An actionable tool
The challenge of UDTs is helping to provide high-quality built environments, more sustainable and resilient, for people. In general, these tools have to serve a purpose, be trustworthy, and function effectively (Bolton et al., 2018). Beyond issues with major integration challenges (Jeddoub et al., 2023), for having a meaningful digital double closely connected to the physical system (Gerber et al., 2019), the human factor is frequently missing. People need to be considered both from (i) the behavioral (i.e. what it means to consider human preferences, cognition, actions, and socio-cultural aspects) and (ii) the interaction point of view (i.e. what and how can be changed in the digital representation, how preferences and opinions are collected, what are the game rules).

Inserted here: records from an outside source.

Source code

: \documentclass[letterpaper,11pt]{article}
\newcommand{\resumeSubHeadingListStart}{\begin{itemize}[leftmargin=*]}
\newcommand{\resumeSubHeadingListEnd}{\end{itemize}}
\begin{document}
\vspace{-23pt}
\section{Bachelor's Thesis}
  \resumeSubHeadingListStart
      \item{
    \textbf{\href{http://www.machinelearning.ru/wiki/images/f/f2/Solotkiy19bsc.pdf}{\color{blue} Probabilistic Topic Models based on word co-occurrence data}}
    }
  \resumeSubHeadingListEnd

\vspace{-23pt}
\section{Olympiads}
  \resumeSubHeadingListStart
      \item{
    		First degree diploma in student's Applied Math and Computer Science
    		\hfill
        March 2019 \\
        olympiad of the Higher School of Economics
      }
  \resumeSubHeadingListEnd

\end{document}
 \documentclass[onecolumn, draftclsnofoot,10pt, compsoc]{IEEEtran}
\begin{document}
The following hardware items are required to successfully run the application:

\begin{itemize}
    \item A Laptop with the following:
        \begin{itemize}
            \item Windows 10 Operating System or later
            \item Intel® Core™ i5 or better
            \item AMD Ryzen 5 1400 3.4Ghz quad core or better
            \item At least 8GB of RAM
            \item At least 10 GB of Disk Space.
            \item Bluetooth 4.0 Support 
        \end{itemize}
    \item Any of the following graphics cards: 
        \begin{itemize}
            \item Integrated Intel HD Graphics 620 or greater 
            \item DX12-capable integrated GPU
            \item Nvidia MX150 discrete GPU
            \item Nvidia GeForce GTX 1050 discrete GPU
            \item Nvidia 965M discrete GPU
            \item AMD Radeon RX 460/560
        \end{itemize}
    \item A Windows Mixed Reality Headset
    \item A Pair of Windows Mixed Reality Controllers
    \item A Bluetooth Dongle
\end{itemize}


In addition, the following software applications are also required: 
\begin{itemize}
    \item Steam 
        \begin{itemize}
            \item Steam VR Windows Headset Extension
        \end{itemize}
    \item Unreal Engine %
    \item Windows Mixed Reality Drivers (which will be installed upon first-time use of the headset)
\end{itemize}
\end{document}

UDTs can be effective tools to test out policies and planning decisions without risk at a minimal cost than in physical reality (Dembski et al., 2020; Mahajan et al., 2022). The development of digital representations of complex urban socio-technical systems enriched with immersive methods of participation, interaction, and feedback for people can provide more effective city planning than existing processes for decision-making (Abdeen & Sepasgozar, 2022). Following these needs, such systems should be able to generate urban planning answers informed directly by a continuous feedback loop created from the interaction of citizens with the urban digital double, the future visions, and also interactions among them. Overall, such frameworks should be able to automate at some degree decision-making, data and preferences collection, feedback gathering and aggregation, processing, visualization, and the generation of alternatives with hybrid intelligence (Dellermann et al., 2019; König et al., 2017), transparently and consistently (Lock et al., 2021). It is, with humans involved and participating in the process, potentially supporting consensus building and democratic processes (Dembski et al., 2020; Helbing et al., 2023).

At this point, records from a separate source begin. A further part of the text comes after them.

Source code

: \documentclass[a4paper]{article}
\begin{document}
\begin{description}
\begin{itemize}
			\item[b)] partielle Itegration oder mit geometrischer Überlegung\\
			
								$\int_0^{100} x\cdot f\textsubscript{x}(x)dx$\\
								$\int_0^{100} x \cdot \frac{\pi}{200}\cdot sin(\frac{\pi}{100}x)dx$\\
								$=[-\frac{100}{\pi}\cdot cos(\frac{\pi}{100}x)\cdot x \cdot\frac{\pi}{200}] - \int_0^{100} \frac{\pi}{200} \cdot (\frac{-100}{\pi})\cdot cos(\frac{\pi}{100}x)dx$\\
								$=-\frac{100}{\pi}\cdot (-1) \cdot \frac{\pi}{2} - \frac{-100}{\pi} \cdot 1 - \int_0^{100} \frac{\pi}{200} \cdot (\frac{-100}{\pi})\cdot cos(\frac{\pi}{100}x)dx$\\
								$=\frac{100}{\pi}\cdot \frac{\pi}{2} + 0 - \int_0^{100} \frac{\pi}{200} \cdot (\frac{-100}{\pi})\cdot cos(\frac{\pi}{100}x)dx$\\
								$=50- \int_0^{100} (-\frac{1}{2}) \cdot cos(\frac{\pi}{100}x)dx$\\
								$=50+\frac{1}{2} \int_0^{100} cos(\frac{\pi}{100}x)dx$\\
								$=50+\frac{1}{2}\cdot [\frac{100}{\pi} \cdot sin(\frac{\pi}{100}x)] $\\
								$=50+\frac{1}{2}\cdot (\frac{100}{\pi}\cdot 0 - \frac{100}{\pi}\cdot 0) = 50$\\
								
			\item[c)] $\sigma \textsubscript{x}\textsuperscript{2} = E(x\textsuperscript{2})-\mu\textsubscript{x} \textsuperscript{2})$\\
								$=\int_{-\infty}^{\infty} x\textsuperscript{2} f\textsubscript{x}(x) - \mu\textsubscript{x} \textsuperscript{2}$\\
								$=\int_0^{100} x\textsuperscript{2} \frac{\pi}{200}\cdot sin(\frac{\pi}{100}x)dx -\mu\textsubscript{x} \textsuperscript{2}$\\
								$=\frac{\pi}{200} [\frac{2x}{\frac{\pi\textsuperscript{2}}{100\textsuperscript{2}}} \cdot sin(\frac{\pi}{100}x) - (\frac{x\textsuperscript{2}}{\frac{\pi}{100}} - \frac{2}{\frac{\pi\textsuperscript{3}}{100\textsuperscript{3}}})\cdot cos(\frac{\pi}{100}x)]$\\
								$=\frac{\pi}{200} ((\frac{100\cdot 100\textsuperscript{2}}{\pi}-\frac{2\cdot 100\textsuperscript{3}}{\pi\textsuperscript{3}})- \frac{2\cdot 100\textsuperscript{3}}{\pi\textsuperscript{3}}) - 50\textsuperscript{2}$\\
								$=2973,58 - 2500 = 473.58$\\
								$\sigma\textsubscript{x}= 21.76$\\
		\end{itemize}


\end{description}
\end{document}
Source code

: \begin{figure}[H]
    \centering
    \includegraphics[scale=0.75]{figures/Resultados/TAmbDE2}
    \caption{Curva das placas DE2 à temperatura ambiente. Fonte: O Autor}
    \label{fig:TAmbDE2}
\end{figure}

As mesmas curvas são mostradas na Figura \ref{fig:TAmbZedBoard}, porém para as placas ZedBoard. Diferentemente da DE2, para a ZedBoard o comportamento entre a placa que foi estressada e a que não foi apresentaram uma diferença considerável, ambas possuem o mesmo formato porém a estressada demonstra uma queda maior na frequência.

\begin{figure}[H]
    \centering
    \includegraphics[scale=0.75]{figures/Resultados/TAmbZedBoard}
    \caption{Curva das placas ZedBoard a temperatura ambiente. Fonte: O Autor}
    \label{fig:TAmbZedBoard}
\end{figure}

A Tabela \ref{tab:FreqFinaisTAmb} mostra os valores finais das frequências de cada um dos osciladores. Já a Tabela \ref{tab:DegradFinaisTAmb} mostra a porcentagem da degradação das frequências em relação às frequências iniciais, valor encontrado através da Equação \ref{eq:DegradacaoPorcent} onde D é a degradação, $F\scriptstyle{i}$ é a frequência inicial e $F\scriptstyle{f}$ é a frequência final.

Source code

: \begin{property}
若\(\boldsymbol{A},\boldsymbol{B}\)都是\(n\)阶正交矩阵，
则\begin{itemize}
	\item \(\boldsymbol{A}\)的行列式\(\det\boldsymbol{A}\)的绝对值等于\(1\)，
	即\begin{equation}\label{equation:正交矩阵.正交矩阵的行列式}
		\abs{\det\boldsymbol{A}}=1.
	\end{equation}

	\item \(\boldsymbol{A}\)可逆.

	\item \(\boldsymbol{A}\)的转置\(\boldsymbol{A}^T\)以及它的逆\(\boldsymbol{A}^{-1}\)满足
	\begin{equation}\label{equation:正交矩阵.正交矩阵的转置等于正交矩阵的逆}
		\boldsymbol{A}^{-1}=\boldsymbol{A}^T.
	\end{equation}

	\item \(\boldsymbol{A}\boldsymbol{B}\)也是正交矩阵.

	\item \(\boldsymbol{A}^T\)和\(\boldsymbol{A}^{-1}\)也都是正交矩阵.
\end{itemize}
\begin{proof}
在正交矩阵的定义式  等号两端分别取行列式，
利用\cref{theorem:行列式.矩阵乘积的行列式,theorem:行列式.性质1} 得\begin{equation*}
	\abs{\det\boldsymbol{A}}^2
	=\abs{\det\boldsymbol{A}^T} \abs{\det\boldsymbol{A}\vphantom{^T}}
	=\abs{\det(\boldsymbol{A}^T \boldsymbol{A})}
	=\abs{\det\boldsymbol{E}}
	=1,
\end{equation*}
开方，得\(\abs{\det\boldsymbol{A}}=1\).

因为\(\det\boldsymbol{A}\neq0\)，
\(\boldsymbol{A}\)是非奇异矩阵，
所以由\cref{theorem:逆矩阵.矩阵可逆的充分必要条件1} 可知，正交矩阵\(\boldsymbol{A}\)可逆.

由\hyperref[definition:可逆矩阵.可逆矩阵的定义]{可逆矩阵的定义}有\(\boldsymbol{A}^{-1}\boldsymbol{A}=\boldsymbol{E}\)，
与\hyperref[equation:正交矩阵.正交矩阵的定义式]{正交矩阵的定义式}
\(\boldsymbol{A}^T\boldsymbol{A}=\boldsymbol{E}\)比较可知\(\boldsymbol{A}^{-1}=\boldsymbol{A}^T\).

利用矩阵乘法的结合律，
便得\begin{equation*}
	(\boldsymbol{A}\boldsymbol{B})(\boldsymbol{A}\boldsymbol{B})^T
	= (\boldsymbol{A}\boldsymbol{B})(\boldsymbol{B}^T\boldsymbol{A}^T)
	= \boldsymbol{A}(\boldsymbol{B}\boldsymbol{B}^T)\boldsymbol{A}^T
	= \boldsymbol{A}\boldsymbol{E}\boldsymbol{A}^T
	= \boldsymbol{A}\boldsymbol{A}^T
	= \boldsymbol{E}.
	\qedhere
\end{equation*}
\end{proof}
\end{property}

The motivation for these planning tools is two-fold:
i. Cognitively, by raising situational awareness (Shahat et al., 2021) in the present and future, and bridging the knowledge gap for people when informing their opinion and decision-making regarding complex city-making processes, where participation is increasingly more important;
ii. Operationally, by introducing into UDT models a range of hard-to-measure and uncertain human, social, cultural, and psychological aspects in a machine-readable way.
Partially mirroring BIM collaborative environments (Cardoso Llach & Argota Sánchez-Vaquerizo, 2019), without the hierarchical and finalist constraints, UDTs can help to humanly fine-tune the space of suboptimal solutions according to citizens’ (and other stakeholders’) preference. A common framework, ideally with publicly defined standards, where different stakeholders can build their own instances in a federated way. Common, interoperable, but at the same time able to host and integrate individual interests, variations, and models. Thereby, this framework of hybrid knowledge could overcome single-dimensional utilitarian optimizations to provide a set of solutions that can satisfy reasonably a diversity of requirements, agendas, and needs. It means pluralistic solutions, and diverse scenarios from collective intelligence supported by aligned machine intelligence (Zaremba et al., 2023) that benefit many different people.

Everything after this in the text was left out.